The legs ached even after a warm shower but David's roast lamb with all the trimmings was heavenly. I ate so much I was in danger of falling asleep with a belly full of dinner and the effects of one glass of Merlot my eyes kept wanting to close.

"We met a crook on our ride today didn't we, Mummy," said our very own football star.

"Eh?" I was such a natural conversationalist.

"Francesca's dad, you as good as called him a gangster," added Danni.

"Who's Francesca? " asked Simon.

"A girl who was abandoned by her boyfriend in a car park up on the downs. I was going to loan her the taxi fare."

"That would have been a bit steep, outside Pompey and on a Sunday," Simon gave his opinion.

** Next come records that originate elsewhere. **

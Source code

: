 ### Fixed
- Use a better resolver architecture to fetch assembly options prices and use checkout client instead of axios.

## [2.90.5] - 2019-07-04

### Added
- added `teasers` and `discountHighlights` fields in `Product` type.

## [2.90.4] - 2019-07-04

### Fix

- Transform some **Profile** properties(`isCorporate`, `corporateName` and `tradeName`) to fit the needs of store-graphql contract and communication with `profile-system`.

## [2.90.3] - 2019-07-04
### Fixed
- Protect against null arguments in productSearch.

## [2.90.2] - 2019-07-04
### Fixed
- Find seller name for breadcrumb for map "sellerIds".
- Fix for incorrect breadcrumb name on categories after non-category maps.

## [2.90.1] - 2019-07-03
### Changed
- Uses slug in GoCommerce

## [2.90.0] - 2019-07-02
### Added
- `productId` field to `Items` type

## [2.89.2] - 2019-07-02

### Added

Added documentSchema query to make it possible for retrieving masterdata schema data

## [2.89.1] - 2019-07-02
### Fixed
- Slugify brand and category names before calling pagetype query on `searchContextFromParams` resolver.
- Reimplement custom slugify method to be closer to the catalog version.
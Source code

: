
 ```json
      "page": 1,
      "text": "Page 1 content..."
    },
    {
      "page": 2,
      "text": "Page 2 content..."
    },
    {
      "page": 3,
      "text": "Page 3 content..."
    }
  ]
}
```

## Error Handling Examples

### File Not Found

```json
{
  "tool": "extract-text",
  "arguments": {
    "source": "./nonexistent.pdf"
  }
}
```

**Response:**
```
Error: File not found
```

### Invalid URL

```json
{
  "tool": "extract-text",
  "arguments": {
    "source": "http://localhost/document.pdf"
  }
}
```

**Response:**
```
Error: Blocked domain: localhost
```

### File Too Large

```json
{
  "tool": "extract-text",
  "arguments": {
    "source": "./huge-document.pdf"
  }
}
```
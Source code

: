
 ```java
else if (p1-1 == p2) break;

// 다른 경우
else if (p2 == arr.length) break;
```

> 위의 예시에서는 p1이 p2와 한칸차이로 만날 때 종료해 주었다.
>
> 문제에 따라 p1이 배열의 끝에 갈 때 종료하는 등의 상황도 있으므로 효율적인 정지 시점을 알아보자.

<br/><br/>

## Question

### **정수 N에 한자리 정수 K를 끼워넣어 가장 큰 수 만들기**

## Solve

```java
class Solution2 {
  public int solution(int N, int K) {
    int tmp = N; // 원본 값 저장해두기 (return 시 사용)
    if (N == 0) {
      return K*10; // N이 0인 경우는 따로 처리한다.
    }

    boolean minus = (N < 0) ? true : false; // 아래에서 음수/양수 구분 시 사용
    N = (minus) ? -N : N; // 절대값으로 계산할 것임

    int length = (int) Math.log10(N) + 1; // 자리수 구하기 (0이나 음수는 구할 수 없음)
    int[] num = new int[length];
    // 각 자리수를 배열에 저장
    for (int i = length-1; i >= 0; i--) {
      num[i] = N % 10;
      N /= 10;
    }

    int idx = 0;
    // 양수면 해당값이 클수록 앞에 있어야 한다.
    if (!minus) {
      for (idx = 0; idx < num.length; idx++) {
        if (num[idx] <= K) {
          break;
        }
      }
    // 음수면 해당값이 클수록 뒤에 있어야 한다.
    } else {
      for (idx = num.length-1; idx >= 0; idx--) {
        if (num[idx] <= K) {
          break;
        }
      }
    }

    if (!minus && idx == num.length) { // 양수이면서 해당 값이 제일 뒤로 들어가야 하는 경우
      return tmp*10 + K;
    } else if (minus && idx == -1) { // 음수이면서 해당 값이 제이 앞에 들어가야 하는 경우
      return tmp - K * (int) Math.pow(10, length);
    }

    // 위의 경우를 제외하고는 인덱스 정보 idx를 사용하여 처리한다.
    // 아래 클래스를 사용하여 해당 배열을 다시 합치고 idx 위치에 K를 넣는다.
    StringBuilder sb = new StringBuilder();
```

"Well, I couldn't do nothing, we couldn't leave her to walk home, especially as she was wearing shoes that had four-inch heels."

"So, what happened."

"She decided her dad would be back from golf, so she phoned him and he came and got her."

"Yeah, so?"

"Well, he only turned out to be George Davidson, " I dropped my bombshell.

"I'd keep well away from him, they never found his partner did they, probably looked under the wrong motorway," said Simon with a touch of glee.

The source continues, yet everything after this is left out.